China is moving forward with a plan to create its own version of the World Bank, which will rival institutions that are under the sway of the US and the West. The bank will start with $100 billion in capital.
The Asian Infrastructure Investment Bank (AIIB) will extend China’s financial reach and compete not only with the World Bank, but also with the Asian Development Bank, which is heavily dominated by Japan. The $100 billion in capital is double that originally proposed, the Financial Times (FT) reported.
A member of the World Bank, China has less voting power than countries like the US, Japan, and the UK. It is in the ‘Category II’ voting bloc, giving it less of a voice. In the Asian Development Bank, China only holds a 5.5 percent share, compared to America’s 15.7 percent share and Japan’s 15.6 share.
At the International Monetary Fund, China pays a 4 percent quota, whereas the US pays nearly 18 percent, and therefore has more influence within the organization and where loans go.
“China feels it can’t get anything done in the World Bank or the IMF so it wants to set up its own World Bank that it can control itself,” the FT quoted a source close to discussions as saying.
To date, 22 countries have expressed interest in the project, including oil-rich Middle Eastern nations, the US, India, Europe, and even Japan, the FT reported.
“There is a lot of interest from across Asia but China is going to go ahead with this even if nobody else joins it,” the FT source said.
Funding for the Asian Infrastructure Investment Bank will mostly be sourced from the People’s Republic of China and be used to pay for infrastructure projects.
The bank’s first project will be a reincarnation of the ancient Silk Road, the vast network of trade routes between China and its regional neighbors. Another proposed project is a railway from Beijing to Baghdad.

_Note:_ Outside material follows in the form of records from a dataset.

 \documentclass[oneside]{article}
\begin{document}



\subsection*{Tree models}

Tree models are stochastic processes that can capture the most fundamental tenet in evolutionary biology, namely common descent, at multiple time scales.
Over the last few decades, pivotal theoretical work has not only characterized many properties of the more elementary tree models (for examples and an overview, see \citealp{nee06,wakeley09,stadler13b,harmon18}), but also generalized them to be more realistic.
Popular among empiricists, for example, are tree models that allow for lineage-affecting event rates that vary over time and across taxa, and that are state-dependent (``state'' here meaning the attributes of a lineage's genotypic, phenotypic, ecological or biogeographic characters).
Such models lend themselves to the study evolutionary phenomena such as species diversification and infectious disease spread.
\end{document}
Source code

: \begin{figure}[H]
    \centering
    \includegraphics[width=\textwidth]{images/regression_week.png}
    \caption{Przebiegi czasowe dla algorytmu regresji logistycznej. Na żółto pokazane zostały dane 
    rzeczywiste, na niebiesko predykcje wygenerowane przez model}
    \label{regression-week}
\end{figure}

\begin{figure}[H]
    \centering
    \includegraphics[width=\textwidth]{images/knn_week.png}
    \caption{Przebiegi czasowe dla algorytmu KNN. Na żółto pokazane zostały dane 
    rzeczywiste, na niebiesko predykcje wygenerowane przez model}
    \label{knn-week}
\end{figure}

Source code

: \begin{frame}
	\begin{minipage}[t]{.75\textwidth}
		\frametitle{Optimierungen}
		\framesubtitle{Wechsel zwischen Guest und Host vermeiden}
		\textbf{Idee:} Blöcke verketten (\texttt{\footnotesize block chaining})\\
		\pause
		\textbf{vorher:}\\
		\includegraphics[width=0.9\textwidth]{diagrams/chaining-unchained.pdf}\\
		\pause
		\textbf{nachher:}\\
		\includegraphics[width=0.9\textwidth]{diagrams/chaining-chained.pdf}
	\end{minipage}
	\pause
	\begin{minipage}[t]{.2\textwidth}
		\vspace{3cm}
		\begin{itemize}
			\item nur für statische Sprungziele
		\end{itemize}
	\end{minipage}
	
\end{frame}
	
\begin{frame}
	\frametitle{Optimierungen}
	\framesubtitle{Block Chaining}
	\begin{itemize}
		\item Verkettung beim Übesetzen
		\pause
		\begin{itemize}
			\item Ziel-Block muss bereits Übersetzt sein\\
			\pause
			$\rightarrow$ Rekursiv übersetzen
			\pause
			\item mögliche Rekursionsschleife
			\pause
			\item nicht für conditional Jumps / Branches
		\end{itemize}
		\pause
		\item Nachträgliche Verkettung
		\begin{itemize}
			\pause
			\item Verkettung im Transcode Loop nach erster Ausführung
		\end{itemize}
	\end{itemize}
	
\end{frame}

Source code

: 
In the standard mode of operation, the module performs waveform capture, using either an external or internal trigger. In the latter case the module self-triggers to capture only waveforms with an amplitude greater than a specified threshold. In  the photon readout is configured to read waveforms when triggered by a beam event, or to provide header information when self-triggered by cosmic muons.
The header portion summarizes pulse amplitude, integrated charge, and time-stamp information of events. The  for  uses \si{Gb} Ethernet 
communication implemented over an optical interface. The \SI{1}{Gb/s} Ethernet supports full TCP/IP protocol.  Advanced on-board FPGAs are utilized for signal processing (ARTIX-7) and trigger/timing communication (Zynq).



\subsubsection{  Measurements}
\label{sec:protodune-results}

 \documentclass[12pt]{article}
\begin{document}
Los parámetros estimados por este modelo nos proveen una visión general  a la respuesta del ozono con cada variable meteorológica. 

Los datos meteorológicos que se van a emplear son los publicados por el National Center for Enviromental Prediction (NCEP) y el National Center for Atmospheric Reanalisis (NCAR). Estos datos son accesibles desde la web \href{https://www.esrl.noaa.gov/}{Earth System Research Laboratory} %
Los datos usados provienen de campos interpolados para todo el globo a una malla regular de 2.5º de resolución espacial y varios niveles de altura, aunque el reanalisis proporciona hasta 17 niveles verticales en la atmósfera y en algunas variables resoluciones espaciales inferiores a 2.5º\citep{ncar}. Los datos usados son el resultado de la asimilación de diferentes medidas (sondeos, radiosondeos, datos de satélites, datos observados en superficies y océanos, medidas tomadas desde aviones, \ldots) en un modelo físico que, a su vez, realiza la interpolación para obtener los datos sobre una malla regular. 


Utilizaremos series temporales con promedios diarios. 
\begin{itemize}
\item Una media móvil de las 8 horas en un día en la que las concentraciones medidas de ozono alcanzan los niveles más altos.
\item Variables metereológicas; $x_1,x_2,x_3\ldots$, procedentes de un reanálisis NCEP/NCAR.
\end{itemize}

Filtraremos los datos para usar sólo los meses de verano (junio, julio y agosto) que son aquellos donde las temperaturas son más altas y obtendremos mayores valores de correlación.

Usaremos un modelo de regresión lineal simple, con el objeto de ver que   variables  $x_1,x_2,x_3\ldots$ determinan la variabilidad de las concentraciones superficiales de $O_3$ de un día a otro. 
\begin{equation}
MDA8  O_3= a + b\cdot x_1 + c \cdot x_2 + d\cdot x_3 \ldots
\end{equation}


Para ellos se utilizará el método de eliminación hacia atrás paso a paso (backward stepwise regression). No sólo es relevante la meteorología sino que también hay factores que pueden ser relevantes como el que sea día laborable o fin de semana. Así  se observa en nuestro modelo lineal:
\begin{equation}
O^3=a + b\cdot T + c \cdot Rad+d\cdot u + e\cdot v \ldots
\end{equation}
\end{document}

The idea for the bank was first floated in October 2013, when China unveiled plans to create the bank. Then it was initially to be funded with $50 billion in capital.
Separately, the BRICS nations plan to have a $100 billion development bank ready by 2015.
Funds will be reserved for emerging market members who are often bypassed by institutions like the IMF and World Bank.
Bank preparations will likely be finalized at the 6th annual BRICS summit on July 14-16, when the five world leaders convene in Brazil.